## TASK ITEM:
Scan the entries below line by line and state how many lines contain the string "printXml", giving only the number.
DATA START
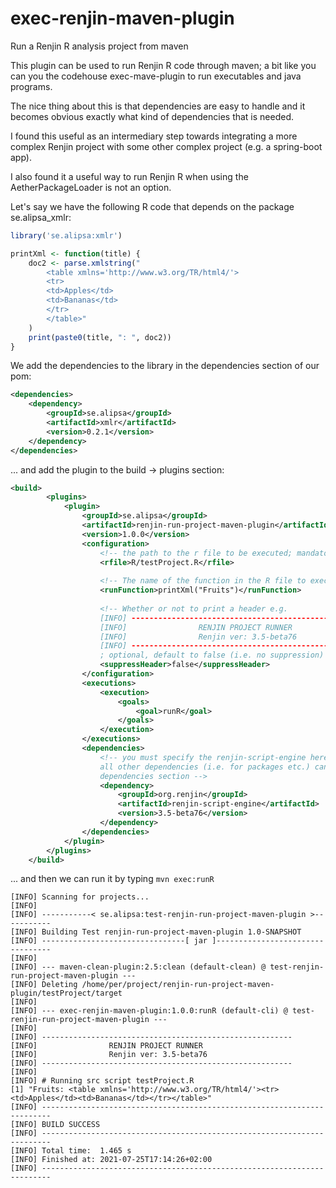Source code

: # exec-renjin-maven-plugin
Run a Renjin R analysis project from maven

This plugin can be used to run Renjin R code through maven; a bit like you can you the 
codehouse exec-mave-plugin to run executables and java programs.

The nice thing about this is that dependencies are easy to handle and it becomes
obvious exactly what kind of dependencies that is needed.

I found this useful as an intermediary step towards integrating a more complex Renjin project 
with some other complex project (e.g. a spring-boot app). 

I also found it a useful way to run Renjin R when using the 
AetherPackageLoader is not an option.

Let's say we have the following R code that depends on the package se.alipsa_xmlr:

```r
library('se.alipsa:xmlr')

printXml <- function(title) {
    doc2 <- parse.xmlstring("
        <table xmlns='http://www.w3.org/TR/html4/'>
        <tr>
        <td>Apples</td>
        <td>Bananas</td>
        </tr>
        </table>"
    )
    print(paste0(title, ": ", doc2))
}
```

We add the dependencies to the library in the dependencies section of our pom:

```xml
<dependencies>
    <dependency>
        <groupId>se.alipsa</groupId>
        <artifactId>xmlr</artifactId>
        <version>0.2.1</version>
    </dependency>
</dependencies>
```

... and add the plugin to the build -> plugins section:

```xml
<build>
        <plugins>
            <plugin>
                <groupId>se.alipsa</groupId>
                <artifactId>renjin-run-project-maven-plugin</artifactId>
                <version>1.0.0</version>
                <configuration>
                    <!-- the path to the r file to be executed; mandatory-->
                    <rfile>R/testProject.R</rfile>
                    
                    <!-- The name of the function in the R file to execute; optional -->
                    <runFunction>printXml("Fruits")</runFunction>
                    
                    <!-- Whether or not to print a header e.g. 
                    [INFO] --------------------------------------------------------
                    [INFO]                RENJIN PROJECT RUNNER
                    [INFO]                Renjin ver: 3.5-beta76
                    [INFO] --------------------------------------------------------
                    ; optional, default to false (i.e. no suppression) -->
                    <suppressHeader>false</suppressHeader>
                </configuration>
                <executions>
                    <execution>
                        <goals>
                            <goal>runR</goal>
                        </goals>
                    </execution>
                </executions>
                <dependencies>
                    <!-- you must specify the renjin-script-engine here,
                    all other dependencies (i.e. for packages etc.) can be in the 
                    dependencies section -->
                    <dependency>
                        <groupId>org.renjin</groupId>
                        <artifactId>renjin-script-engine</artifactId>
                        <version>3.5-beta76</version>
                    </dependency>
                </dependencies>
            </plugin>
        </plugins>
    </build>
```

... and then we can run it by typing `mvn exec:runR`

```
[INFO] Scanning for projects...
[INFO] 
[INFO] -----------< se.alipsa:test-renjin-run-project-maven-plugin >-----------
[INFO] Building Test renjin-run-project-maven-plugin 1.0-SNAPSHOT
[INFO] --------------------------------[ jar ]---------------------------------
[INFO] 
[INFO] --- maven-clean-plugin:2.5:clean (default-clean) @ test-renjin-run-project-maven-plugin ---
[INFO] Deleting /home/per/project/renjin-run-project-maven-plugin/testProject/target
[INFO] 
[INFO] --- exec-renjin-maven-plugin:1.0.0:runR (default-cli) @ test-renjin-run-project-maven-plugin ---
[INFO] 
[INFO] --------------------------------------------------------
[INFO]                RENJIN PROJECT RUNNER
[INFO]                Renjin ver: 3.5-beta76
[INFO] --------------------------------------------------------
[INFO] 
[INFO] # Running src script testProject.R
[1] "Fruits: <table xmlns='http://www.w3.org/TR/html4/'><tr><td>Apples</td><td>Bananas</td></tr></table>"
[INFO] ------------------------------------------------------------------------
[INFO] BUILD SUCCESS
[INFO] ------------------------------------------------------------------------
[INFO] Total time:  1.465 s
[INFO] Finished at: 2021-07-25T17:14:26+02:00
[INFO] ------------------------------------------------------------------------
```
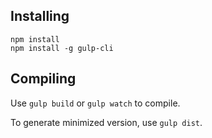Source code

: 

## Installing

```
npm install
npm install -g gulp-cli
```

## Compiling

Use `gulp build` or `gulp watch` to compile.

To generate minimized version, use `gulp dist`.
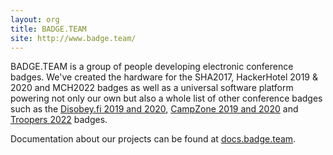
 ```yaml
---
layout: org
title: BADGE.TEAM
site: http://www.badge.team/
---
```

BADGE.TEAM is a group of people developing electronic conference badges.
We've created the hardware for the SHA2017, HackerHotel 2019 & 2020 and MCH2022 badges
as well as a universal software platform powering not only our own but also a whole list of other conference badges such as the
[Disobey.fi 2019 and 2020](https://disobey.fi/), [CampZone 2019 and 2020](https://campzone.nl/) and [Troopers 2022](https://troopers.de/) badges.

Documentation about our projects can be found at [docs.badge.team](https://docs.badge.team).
DATA END
## ANSWER BOX:
2